I am on the Board of Directors of Administer Justice, a faith-based legal aid clinic. Bruce Strom, the founder of Administer Justice moved on five years ago to form the Gospel Justice Initiative that has established 75 other faith-based legal aid clinics around the country. The tagline for GJI is “communicating the truth of the gospel through justice.” That tagline inspires this blog.
Justice, especially with the social prefix, is code in some circles for a liberal, progressive political orientation. Gospel, in some circles, suggests conservative “Christian” people who ignore issues involving justice. These perceptions are often inaccurate mischaracterizations, but one thing is true: focusing on one to the exclusion of the other misses the heart of God.
We have no better example of God’s heart than Jesus: God who become flesh and lived among us, being obedient to the purposes of God the Father, even to the point of dying on the cross for us. His life is the Gospel incarnate. This Jesus will ultimately mete out justice to all mankind.
“When the Son of Man comes in his glory and all his angels are with him, he will sit on his glorious throne. The people of every nation will be gathered in front of him. He will separate them as a shepherd separates the sheep from the goats. He will put the sheep on his right but the goats on his left.” (Matthew 25:31-33)
Do you know the basis of the justice that Jesus will mete out?
It will be based on what people did when they saw the hungry, the thirsty, the strangers, the needing clothes, the sick and the imprisoned. (Matthew 25:34-46)
Why? …. Because Jesus said,
“Whatever you did for one of my brothers or sisters, no matter how unimportant they seemed, you did for me.” (Matthew 25:40)
When John the Baptist was in prison and wanted some assurance of who Jesus was, before Jesus answered him, “[Jesus] healed many people of diseases and plagues and evil spirits, and on many who were blind he bestowed sight.” (Luke 7:21) Then Jesus said:
“Go and tell John what you have seen and heard: the blind receive their sight, the lame walk, lepers are cleansed, and the deaf hear, the dead are raised up, the poor have good news preached to them.” (Luke 7:22 alluding to Isaiah 61:1-2)
The message Jesus gave to signal who he was – the Anointed One, the messiah the prophets spoke about – was given only after the demonstration. The message in Isaiah (“good news to the poor”) went hand in hand with “[binding] up the brokenhearted”; and the proclamation of “liberty to the captives” was paired with “the opening of the prison to those who are bound”; “proclaiming the year of the Lord’s favor, and the day of vengeance of our God” was paired with “[comforting] those who mourn”. (Isaiah 61:1-2)
In the same way, the Gospel, which literally means good news, should not be separated from justice. They go hand in hand.
If we read through the prophets without understanding God’s desire for His people to pursue Justice, we should read through them again. God doesn’t just want our worship or our preaching, He wants us to be motivated by what motivates Him.
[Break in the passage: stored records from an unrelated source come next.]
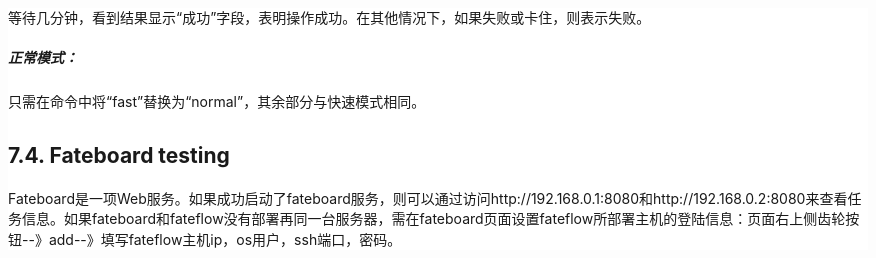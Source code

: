 等待几分钟，看到结果显示“成功”字段，表明操作成功。在其他情况下，如果失败或卡住，则表示失败。

##### **正常模式**：

只需在命令中将“fast”替换为“normal”，其余部分与快速模式相同。

7.4. Fateboard testing
----------------------

Fateboard是一项Web服务。如果成功启动了fateboard服务，则可以通过访问http://192.168.0.1:8080和http://192.168.0.2:8080来查看任务信息。如果fateboard和fateflow没有部署再同一台服务器，需在fateboard页面设置fateflow所部署主机的登陆信息：页面右上侧齿轮按钮--》add--》填写fateflow主机ip，os用户，ssh端口，密码。
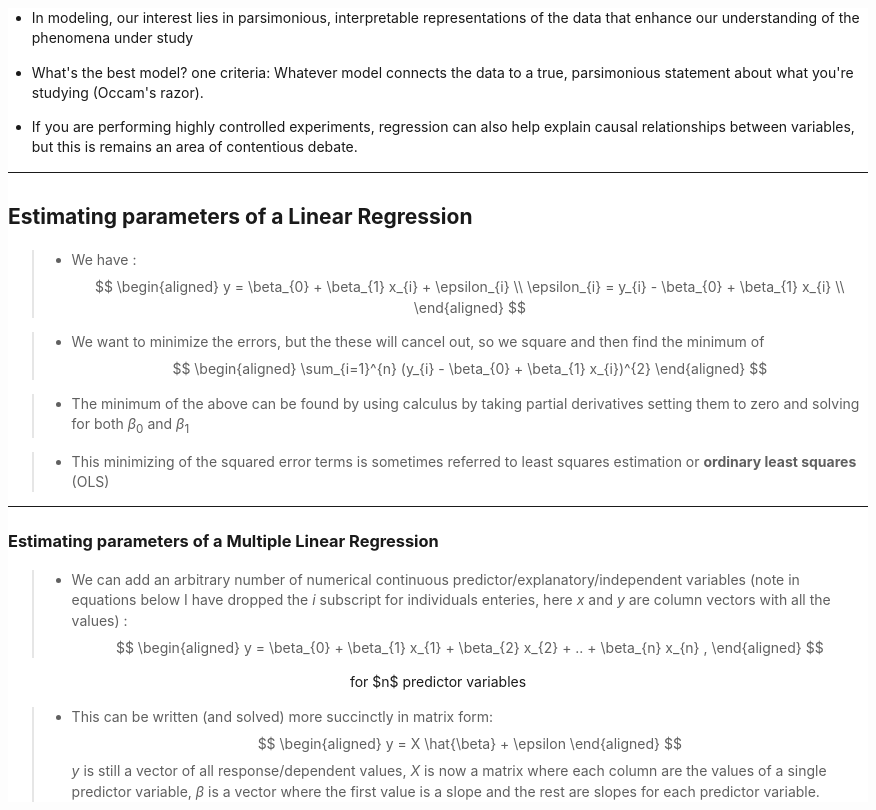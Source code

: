 * In modeling, our interest lies in parsimonious, interpretable representations of the data that enhance our understanding of the phenomena under study

*  What's the best model? one criteria: Whatever model connects the data to a true, parsimonious statement about what you're studying (Occam's razor).

* If you are performing highly controlled experiments, regression can also help explain causal relationships between variables, but this is remains an area of contentious debate.

---

## Estimating parameters of a Linear Regression

>- We have : 
  $$
  \begin{aligned}
  y  = \beta_{0} + \beta_{1} x_{i} + \epsilon_{i} \\
  \epsilon_{i} = y_{i} - \beta_{0} + \beta_{1} x_{i}  \\ 
  \end{aligned}
  $$

>- We want to minimize the errors, but the these will cancel out, so we square and then find the minimum of 
   $$
  \begin{aligned}
  \sum_{i=1}^{n} (y_{i} - \beta_{0} + \beta_{1} x_{i})^{2}
  \end{aligned}
  $$

>- The minimum of the above can be found by using calculus by taking partial derivatives setting them to zero and solving for both $\beta_{0}$ and $\beta_{1}$

>- This minimizing of the squared error terms is sometimes referred to least squares estimation or **ordinary least squares** (OLS)

---

### Estimating parameters of a Multiple Linear Regression

>- We can add an arbitrary number of numerical continuous predictor/explanatory/independent variables (note in equations below I have dropped the $i$ subscript for individuals enteries, here $x$ and $y$ are column vectors with all the values) :
   $$
  \begin{aligned}
   y  = \beta_{0} + \beta_{1} x_{1} + \beta_{2} x_{2} + .. + \beta_{n} x_{n}  , 
  \end{aligned}
  $$ 
  <center> for $n$ predictor variables </center>
  
>- This can be written (and solved) more succinctly in matrix form:
  $$
  \begin{aligned}
   y = X \hat{\beta} + \epsilon 
  \end{aligned}
  $$ 
$y$ is still a vector of all response/dependent values, 
$X$ is now a matrix where each column are the values of a single predictor variable,
$\beta$ is a vector where the first value is a slope and the rest are slopes for each predictor variable.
One without the other is an aberration.
I hate, I despise your religious festivals;
your assemblies are a stench to me.
Even though you bring me burnt offerings and grain offerings, I will not accept them.
Though you bring choice fellowship offerings, I will have no regard for them.
Away with the noise of your songs!
I will not listen to the music of your harps. But let justice roll on like a river,
righteousness like a never-failing stream! (Amos 5:21–24 NIV)
God desires Justice, and He desires His people to do justice.
“He has told you, O man, what is good; and what does the Lord require of you but to do justice, and to love kindness, and to walk humbly with your God?” (Micah 6:8)
He requires His people to do justice – not to seek justice, but to do it. Like the Nike commercial: just do it! justice, most simply, means putting things right again — fixing, repairing, and restoring broken relationships. And doing justice restores our relationship with God and makes our worship of God authentic.
Yes, god will meet out Justice ultimately to all of us and to the entire Earth, and his Justice will be perfect. In the meantime, God expects us to be people who do justice in the present time, who do the right things, who have the same heart that God has.
When Jesus went around preaching good news to the poor, he didn’t just preach. He demonstrated His heart for the people by meeting them where they were and healing them, setting them free, loving them. He demonstrated the good news in the physical lives of the people He met. He wept when people wept. He walked in the trenches with tax collectors, prostitutes and other sinners.
Jesus invites us, no He commands us, all of us, to follow Him. We are to take up our own crosses and follow Jesus. This means that we are to lay aside our own business and to be about the business of the Father, preaching the good news and demonstrating the good news in the way we live our lives.
Politics and many other things distract us from the the business of God. We think of “social justice”, and the very thought of it turns off a segment of the church. We think of preaching the gospel, and the very thought of it turns off another segment of the church. We should not allow politics and other distractions to influence how we go about the business of God.
We should preach the gospel and do justice. The two things go hand-in-hand. They were never meant to be separated. We demonstrate and communicate the truth of the Gospel through justice.